╭─ WORKING DATA
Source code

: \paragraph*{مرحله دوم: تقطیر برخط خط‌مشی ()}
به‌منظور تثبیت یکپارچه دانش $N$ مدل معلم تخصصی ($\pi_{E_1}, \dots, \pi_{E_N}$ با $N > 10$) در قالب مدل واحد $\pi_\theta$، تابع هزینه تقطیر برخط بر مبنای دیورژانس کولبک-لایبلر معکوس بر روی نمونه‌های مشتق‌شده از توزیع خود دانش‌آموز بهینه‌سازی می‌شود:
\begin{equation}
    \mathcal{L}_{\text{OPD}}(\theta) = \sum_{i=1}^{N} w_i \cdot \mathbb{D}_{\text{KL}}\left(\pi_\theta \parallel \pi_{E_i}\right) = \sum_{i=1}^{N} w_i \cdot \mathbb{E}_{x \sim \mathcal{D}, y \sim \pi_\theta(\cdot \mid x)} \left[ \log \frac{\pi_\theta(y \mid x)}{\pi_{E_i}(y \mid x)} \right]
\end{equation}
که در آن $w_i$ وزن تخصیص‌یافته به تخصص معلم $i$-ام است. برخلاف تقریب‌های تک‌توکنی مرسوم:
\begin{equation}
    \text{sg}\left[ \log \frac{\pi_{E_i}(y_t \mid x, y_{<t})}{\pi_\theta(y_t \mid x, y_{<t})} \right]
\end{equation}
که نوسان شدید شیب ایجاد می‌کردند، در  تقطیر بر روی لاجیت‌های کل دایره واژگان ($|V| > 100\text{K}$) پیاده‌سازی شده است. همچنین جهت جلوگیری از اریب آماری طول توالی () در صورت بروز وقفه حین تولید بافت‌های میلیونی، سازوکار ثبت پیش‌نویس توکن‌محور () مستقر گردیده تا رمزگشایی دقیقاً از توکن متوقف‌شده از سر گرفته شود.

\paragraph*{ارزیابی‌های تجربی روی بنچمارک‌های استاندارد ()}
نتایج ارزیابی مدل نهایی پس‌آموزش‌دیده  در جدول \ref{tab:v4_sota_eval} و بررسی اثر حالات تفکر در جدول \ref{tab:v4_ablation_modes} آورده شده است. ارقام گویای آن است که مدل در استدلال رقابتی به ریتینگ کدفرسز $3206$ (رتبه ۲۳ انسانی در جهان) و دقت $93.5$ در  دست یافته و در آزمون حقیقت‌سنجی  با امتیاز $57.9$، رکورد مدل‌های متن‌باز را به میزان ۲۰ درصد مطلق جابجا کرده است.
╰─
Search the material above for the string "برخط". Show every line that holds it.

- _RESPONSE_:
: \paragraph*{مرحله دوم: تقطیر برخط خط‌مشی ()}
به‌منظور تثبیت یکپارچه دانش $N$ مدل معلم تخصصی ($\pi_{E_1}, \dots, \pi_{E_N}$ با $N > 10$) در قالب مدل واحد $\pi_\theta$، تابع هزینه تقطیر برخط بر مبنای دیورژانس کولبک-لایبلر معکوس بر روی نمونه‌های مشتق‌شده از توزیع خود دانش‌آموز بهینه‌سازی می‌شود:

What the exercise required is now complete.